**Assignment**
Which lines of the data contain the string "https"? Copy every one.

**Dataset records**
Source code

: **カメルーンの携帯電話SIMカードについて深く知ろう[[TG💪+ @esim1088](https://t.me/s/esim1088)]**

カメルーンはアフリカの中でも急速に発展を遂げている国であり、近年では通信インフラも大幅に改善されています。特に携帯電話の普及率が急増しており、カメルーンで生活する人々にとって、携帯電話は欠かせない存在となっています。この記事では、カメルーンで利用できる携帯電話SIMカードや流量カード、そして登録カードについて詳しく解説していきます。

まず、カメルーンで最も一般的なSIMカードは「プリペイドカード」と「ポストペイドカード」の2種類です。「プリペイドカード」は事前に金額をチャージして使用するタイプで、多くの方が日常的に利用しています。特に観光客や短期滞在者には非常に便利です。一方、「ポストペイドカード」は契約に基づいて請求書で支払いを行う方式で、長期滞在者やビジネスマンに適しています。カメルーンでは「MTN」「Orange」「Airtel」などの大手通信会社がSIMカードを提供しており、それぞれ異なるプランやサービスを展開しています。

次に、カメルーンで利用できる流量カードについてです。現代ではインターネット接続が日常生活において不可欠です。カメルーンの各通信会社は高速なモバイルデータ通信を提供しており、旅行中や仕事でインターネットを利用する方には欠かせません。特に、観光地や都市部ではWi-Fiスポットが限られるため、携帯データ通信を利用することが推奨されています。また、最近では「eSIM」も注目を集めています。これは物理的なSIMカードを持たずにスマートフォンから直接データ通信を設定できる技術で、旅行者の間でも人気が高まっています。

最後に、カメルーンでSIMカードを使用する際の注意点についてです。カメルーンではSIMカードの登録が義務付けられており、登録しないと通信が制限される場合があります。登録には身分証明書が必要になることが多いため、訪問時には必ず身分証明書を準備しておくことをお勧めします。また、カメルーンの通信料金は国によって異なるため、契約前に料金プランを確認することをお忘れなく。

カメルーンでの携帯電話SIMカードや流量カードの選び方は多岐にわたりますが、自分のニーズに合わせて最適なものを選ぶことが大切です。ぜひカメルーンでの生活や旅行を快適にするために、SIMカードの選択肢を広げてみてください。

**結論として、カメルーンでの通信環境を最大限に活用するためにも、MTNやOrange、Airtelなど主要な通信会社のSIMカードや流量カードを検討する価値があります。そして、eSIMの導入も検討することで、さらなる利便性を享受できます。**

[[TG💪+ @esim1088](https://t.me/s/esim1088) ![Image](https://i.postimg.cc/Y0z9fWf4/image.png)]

**Your response**
: **カメルーンの携帯電話SIMカードについて深く知ろう[[TG💪+ @esim1088](https://t.me/s/esim1088)]**
[[TG💪+ @esim1088](https://t.me/s/esim1088) ![Image](https://i.postimg.cc/Y0z9fWf4/image.png)]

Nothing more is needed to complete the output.